Prabir Ghosh

Ruthenium-Hydride Mediated Unsymmetrical Cleavage of Benzofuroxan to 2-Nitroanilido with Varying Coordination Mode

The reaction of R-benzofuroxan (R = H, Me, Cl) with the metal precursor [Ru(Cl)(H)(CO)(PPh3)3] (A) or [Ru(Cl)(H)(CH3CN)(CO)(PPh3)2] (B) in CH3CN at 298 K resulted in the intermediate complex [Ru(Cl)(L1)(CH3CN)(CO)(PPh3)2] (L1 = monodentate 2-nitroanilido) (1, pink), which however underwent slow transformation to the final product [Ru(Cl)(L2)(CO)(PPh3)2] (L2 = bidentate 2-nitroanilido) (2, green). On the contrary, the same reaction in refluxing CH3CN directly yielded 2 without any tractable intermediate 1. Structural characterization of the intermediates 1a-1c and the corresponding final products 2a-2c (R = H, Me, Cl) authenticated their identities, revealing ruthenium-hydride mediated unsymmetrical cleavage of benzofuroxan to hydrogen bonded monodentate 2-nitroanilido (L1) in the former and bidentate 2-nitroanilido (L2) in the latter. The spectrophotometric monitoring of the transformations of B → 1 as well as 1 → 2 with time and temperature established the first order rate process with associatively activated pathway for both cases.

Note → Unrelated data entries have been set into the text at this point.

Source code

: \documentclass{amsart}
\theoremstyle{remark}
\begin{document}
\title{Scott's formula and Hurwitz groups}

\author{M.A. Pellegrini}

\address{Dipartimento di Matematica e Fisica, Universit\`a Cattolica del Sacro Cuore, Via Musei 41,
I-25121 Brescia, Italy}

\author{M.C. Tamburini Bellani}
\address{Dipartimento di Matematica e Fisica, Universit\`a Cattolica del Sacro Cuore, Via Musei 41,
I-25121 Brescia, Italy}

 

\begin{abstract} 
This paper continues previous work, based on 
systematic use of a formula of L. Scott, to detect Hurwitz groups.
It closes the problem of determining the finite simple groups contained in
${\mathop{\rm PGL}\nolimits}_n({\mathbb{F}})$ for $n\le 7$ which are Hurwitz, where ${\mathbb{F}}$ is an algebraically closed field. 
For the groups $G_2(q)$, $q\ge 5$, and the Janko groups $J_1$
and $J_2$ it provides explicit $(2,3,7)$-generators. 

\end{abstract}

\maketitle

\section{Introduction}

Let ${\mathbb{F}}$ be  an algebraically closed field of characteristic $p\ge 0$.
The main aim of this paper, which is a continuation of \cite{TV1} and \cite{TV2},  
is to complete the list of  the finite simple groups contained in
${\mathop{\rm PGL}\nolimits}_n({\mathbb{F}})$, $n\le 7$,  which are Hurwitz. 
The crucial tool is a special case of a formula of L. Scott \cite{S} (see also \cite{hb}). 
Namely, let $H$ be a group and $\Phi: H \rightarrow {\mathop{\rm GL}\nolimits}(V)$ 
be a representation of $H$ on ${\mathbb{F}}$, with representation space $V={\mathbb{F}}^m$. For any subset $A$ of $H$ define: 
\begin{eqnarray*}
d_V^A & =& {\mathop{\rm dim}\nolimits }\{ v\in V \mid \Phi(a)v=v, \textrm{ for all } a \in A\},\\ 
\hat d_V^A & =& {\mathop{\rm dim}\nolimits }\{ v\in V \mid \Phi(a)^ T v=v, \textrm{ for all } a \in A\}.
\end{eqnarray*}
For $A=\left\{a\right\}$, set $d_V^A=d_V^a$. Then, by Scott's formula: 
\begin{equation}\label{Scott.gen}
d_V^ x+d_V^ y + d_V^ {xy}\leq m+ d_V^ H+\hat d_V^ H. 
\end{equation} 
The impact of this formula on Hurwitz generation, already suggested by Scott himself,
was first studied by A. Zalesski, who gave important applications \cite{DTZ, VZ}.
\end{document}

Both 1 and 2 exhibited one reversible oxidation and an irreversible reduction within ±1.5 V versus saturated calomel reference electrode in CH3CN with slight variation in potential based on substituents in the benzofuroxan framework (R = H, Me, Cl). Spectroscopic (electron paramagnetic resonance and UV-vis) and density functional theory calculations collectively suggested varying contribution of metal based orbitals along with the ligand in the singly occupied molecular orbital of 1+ or 2+, ascertaining the noninnocent potential of the in situ generated (L1) or (L2).

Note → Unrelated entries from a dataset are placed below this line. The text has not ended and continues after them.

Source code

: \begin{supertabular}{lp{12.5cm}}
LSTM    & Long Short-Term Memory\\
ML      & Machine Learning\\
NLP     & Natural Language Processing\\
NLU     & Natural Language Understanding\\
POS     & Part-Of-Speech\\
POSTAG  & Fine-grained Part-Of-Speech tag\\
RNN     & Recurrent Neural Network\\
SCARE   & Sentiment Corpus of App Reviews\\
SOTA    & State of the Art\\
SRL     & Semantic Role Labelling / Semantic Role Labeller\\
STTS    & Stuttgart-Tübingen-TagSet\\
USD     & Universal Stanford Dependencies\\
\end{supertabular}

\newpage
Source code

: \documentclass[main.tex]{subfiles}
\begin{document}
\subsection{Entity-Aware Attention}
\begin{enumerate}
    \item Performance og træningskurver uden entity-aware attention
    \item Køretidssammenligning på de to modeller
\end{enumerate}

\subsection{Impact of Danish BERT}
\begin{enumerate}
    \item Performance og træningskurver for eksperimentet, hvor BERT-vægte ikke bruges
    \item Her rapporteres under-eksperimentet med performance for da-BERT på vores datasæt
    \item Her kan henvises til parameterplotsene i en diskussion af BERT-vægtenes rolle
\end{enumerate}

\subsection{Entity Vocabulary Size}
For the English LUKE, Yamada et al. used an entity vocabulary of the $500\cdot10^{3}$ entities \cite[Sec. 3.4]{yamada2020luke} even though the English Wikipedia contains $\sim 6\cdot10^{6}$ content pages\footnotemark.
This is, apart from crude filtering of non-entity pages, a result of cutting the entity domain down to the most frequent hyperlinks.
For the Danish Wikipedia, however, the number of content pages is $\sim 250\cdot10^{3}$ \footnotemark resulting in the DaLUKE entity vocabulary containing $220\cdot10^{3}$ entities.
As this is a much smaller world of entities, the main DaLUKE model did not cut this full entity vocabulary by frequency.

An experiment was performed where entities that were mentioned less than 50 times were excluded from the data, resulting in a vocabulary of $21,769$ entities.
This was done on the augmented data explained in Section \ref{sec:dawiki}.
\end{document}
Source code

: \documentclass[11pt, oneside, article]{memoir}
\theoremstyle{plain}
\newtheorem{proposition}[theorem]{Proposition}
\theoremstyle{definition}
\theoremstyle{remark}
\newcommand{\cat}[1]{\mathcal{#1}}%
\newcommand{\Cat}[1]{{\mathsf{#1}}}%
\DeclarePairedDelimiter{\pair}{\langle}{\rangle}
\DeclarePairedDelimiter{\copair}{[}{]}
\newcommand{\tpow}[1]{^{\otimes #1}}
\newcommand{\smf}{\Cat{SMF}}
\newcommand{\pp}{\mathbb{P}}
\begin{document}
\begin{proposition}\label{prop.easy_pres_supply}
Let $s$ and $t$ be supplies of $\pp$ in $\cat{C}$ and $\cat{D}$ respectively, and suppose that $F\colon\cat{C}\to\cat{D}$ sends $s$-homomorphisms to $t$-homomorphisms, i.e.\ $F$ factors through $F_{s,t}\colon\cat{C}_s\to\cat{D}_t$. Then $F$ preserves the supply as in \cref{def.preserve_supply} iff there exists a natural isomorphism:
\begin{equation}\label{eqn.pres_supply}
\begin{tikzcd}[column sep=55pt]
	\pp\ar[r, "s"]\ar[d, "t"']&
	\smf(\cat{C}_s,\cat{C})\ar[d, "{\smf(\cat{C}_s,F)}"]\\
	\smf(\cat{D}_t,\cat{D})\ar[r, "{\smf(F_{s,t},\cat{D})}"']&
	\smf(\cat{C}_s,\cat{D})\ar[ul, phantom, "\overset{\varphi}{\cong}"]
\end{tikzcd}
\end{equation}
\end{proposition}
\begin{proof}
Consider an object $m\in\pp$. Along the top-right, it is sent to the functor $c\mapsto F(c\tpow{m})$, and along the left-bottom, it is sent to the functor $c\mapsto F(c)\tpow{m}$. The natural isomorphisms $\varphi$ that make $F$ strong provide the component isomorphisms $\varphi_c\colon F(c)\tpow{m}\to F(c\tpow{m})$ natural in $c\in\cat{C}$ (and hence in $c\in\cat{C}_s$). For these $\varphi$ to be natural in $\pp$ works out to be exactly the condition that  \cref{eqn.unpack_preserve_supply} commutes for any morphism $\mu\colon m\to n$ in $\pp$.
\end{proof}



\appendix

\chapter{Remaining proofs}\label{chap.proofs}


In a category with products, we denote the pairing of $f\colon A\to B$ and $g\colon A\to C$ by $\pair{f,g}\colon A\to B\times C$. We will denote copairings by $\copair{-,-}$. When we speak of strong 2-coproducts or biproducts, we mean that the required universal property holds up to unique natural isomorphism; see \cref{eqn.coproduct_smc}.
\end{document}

Ru-Complex Framework toward Aerobic Oxidative Transformations of β-Diketiminate and α-Ketodiimine

The impact of the {Ru(acac)2} (acac- = acetylacetonate) framework on the transformations of C-H and C-H/C-C bonds of coordinated β-diketiminate and ketodiimine scaffolds, respectively, has been addressed. It includes the following transformations involving {Ru(acac)2} coordinated β-diketiminate in 1 and ketodiimine in 2 with the simultaneous change in metal oxidation state: (i) insertion of oxygen into the C(sp2)-H bond of β-diketiminate in 1, leading to the metalated ketodiimine in 2 and (ii) Bronsted acid (CH3COOH) assisted cleavage of unstrained C(sp2)-C(sp2)/C═N bonds of chelated ketodiimine (2) with the concomitant formation of intramolecular C-N bond in 3, as well as insertion of oxygen into the C(sp3)-H bond of 2 to yield -CHO function in 4 (-CH3 → -CHO). The aforesaid transformation processes have been authenticated via structural elucidation of representative complexes and spectroscopic and electrochemical investigations.

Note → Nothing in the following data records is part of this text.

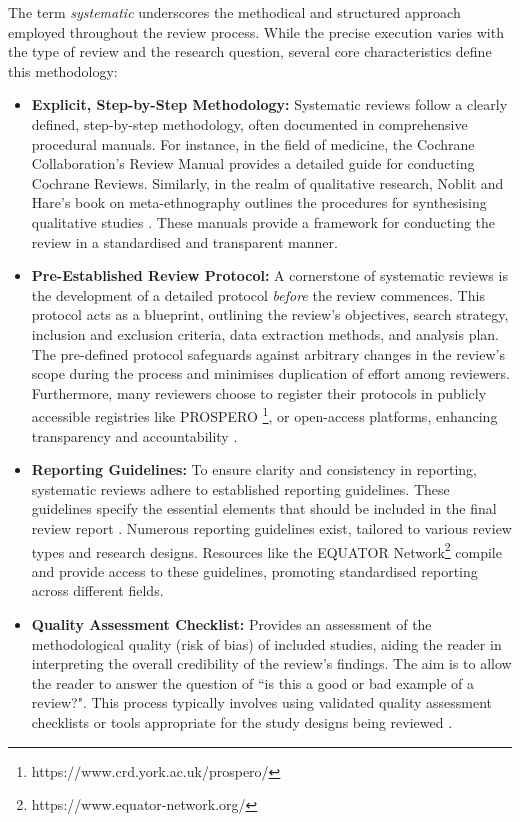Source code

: \documentclass[10pt, english]{article}
\begin{document}
The term \emph{systematic} underscores the methodical and structured approach employed throughout the review process. While the precise execution varies with the type of review and the research question, several core characteristics define this methodology:

\begin{itemize}
    \item {\bf{Explicit, Step-by-Step Methodology:}} Systematic reviews follow a clearly defined, step-by-step methodology, often documented in comprehensive procedural manuals. For instance, in the field of medicine, the Cochrane Collaboration's Review Manual \cite{lefebvre2011cochrane} provides a detailed guide for conducting Cochrane Reviews. Similarly, in the realm of qualitative research, Noblit and Hare's book on meta-ethnography outlines the procedures for synthesising qualitative studies \cite{noblit_meta-ethnography_1988}. These manuals provide a framework for conducting the review in a standardised and transparent manner.
    \item {\bf{Pre-Established Review Protocol:}} A cornerstone of systematic reviews is the development of a detailed protocol {\it{before}} the review commences. This protocol acts as a blueprint, outlining the review's objectives, search strategy, inclusion and exclusion criteria, data extraction methods, and analysis plan. The pre-defined protocol safeguards against arbitrary changes in the review's scope during the process and minimises duplication of effort among reviewers. Furthermore, many reviewers choose to register their protocols in publicly accessible registries like PROSPERO \footnote{https://www.crd.york.ac.uk/prospero/}, or open-access platforms, enhancing transparency and accountability \cite{tawfik_protocol_2020}.
    \item {\bf{Reporting Guidelines:}} To ensure clarity and consistency in reporting, systematic reviews adhere to established reporting guidelines. These guidelines specify the essential elements that should be included in the final review report \cite{moher_preferred_2010}. Numerous reporting guidelines exist, tailored to various review types and research designs. Resources like the EQUATOR Network\footnote{https://www.equator-network.org/} compile and provide access to these guidelines, promoting standardised reporting across different fields.
    \item {\bf{Quality Assessment Checklist:}} Provides an assessment of the methodological quality (risk of bias) of included studies, aiding the reader in interpreting the overall credibility of the review’s findings. The aim is to allow the reader to answer the question of ``is this a good or bad example of a review?". This process typically involves using validated quality assessment checklists or tools appropriate for the study designs being reviewed \cite{whiting_proposed_2017}.

\end{itemize}
\end{document}
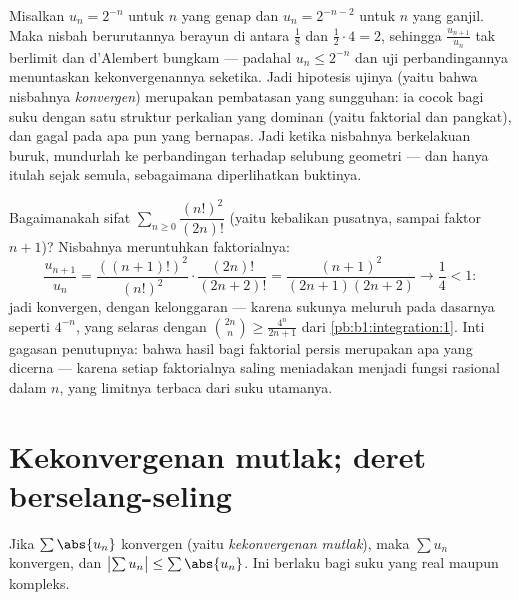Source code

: \begin{example}\label{ex:b1:series:rationotnecessary}
Misalkan $u_n = 2^{-n}$ untuk $n$ yang genap dan $u_n = 2^{-n-2}$ untuk $n$ yang
ganjil. Maka nisbah berurutannya berayun di antara $\frac{1}{8}$ dan
$\frac12\cdot4 = 2$, sehingga $\frac{u_{n+1}}{u_n}$ tak berlimit dan
d'Alembert bungkam --- padahal $u_n \leq 2^{-n}$ dan uji
perbandingannya menuntaskan kekonvergenannya seketika. Jadi hipotesis ujinya (yaitu bahwa
nisbahnya \emph{konvergen}) merupakan pembatasan yang sungguhan: ia cocok bagi suku
dengan satu struktur perkalian yang dominan (yaitu faktorial dan pangkat),
dan gagal pada apa pun yang bernapas. Jadi ketika nisbahnya berkelakuan buruk,
mundurlah ke perbandingan terhadap selubung geometri --- dan hanya itulah
 sejak semula, sebagaimana diperlihatkan buktinya.
\end{example}

\begin{example}\label{ex:b1:series:ratiobinom}
Bagaimanakah sifat $\sum_{n\geq0} \dfrac{(n!)^2}{(2n)!}$ (yaitu kebalikan
 pusatnya, sampai faktor $n + 1$)?
Nisbahnya meruntuhkan faktorialnya:
\[
\frac{u_{n+1}}{u_n}
= \frac{((n+1)!)^2}{(n!)^2}\cdot\frac{(2n)!}{(2n+2)!}
= \frac{(n+1)^2}{(2n+1)(2n+2)}
\longrightarrow \frac14 < 1 :
\]
jadi konvergen, dengan kelonggaran --- karena sukunya meluruh pada dasarnya
seperti $4^{-n}$, yang selaras dengan $\binom{2n}{n} \geq
\frac{4^n}{2n+1}$ dari \cref{pb:b1:integration:1}. Inti gagasan
penutupnya: bahwa hasil bagi faktorial persis merupakan apa yang dicerna 
--- karena setiap faktorialnya saling meniadakan menjadi fungsi rasional dalam
$n$, yang limitnya terbaca dari suku utamanya.
\end{example}

\section{Kekonvergenan mutlak; deret berselang-seling}

\begin{theorem}\label{thm:b1:series:absolute}
Jika $\sum \abs{u_n}$ konvergen (yaitu \emph{kekonvergenan
mutlak}), maka $\sum u_n$ konvergen,
dan $\bigl|\sum u_n\bigr| \leq \sum \abs{u_n}$. Ini berlaku bagi suku yang real
maupun kompleks.
\end{theorem}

Solvent-Mediated Functionalization of Benzofuroxan on Electron-Rich Ruthenium Complex Platform

An unprecedented reactivity profile of biochemically relevant R-benzofuroxan (R=H, Me, Cl), with high structural diversity and molecular complexity on a selective {Ru(acac)2 } (acac=acetylacetonate) platform, in conjugation with EtOH solvent mediation, is revealed. This led to the development of monomeric [RuIII (acac)2 (L1R )] (1 a-1 c; L1R =2-nitrosoanilido derivatives) and dimeric [{RuII (acac)2 }2 (L2R )] (2 a-2 b; L2R =(1E,2E)-N1 ,N2 -bis(2-nitrosophenyl)ethane-1,2-diimine derivatives) complexes in one pot with a change in the metal redox conditions. The functionalization of benzofuroxan in 1 and 2 implied in situ reduction of N=O to NH- in the former and solvent-assisted multiple N-C coupling in the latter. The aforesaid transformation processes were authenticated through structural elucidation of representative complexes, and evaluated by their spectroscopic/electrochemical features, along with C2 D5 OD labeling and monitoring of the impact of substituents (R) in the benzofuroxan framework on the product distribution process. The noninnocent potential of newly developed L1 and L2 in 1 and 2, respectively, was also probed by spectroelectrochemistry in combination with DFT calculations.